Le ragioni di un accordo flessibile
La scelta di un contratto breve non nasce da una mancanza di fiducia, ma da una strategia ponderata. La Juventus ha ancora a libro paga allenatori esonerati in passato e desidera evitare di ripetere situazioni simili. Allo stesso modo, Spalletti non ha dimenticato l’esperienza all’Inter, quando un contratto lungo si trasformò in una gabbia dorata dopo l’esonero, impedendogli di cogliere altre opportunità professionali. L’allenatore toscano vuole mantenere la libertà di decidere del proprio futuro, basandosi sui risultati e sul progetto tecnico, senza essere condizionato da legami contrattuali troppo rigidi. Questa visione è pienamente condivisa dalla dirigenza bianconera, che vede nella flessibilità un valore per la gestione futura.

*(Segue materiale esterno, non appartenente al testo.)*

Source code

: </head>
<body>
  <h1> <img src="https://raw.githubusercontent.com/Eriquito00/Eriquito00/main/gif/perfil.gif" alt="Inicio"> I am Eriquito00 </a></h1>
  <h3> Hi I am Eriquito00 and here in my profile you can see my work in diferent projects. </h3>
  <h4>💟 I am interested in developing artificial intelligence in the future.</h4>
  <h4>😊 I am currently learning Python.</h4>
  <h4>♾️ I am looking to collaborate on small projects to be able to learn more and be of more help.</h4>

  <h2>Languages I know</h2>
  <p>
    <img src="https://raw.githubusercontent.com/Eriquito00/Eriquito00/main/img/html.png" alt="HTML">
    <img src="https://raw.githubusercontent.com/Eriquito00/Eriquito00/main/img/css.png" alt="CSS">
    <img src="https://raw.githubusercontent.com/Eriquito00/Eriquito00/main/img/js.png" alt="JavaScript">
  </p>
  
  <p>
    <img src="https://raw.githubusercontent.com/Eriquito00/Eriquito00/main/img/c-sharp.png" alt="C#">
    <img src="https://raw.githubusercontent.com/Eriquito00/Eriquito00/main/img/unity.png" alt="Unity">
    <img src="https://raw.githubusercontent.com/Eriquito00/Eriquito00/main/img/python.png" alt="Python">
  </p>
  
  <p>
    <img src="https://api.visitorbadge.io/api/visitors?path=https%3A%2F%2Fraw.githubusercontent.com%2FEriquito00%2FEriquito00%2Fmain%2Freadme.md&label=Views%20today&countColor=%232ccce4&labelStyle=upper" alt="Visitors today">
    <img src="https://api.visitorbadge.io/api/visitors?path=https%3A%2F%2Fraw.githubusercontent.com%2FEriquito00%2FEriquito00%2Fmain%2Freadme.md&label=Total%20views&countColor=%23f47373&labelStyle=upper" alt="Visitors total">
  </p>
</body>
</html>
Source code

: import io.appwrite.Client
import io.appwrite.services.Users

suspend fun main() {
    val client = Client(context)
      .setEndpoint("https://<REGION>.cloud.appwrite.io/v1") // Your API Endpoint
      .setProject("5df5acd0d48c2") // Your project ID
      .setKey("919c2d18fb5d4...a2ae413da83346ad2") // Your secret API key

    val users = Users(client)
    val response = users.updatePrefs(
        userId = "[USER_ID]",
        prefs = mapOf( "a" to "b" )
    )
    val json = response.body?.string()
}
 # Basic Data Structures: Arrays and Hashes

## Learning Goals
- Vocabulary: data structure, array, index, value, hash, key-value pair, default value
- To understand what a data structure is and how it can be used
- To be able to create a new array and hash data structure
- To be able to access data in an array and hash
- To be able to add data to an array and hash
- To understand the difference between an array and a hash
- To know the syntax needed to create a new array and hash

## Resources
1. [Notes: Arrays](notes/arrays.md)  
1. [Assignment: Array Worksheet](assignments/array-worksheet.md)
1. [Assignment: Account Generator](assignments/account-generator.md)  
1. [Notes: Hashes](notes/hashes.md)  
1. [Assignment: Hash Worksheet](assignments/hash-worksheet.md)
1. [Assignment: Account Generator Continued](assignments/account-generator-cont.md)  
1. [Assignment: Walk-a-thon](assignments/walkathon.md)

Fiducia totale come base del progetto
Nonostante la breve durata dell’accordo, il rapporto tra Spalletti e la Juventus si fonda su una solida base di fiducia reciproca. Entrambe le parti sono convinte di voler continuare il percorso iniziato, puntando a raggiungere gli obiettivi prefissati. La firma imminente rappresenta quindi non un ripiego, ma una scelta consapevole per costruire un futuro solido, anno dopo anno, basandosi sul lavoro svolto sul campo. La volontà comune è quella di proseguire, ma con la libertà di potersi guardare negli occhi a fine stagione e decidere insieme il da farsi, senza vincoli che possano danneggiare il rapporto professionale e umano.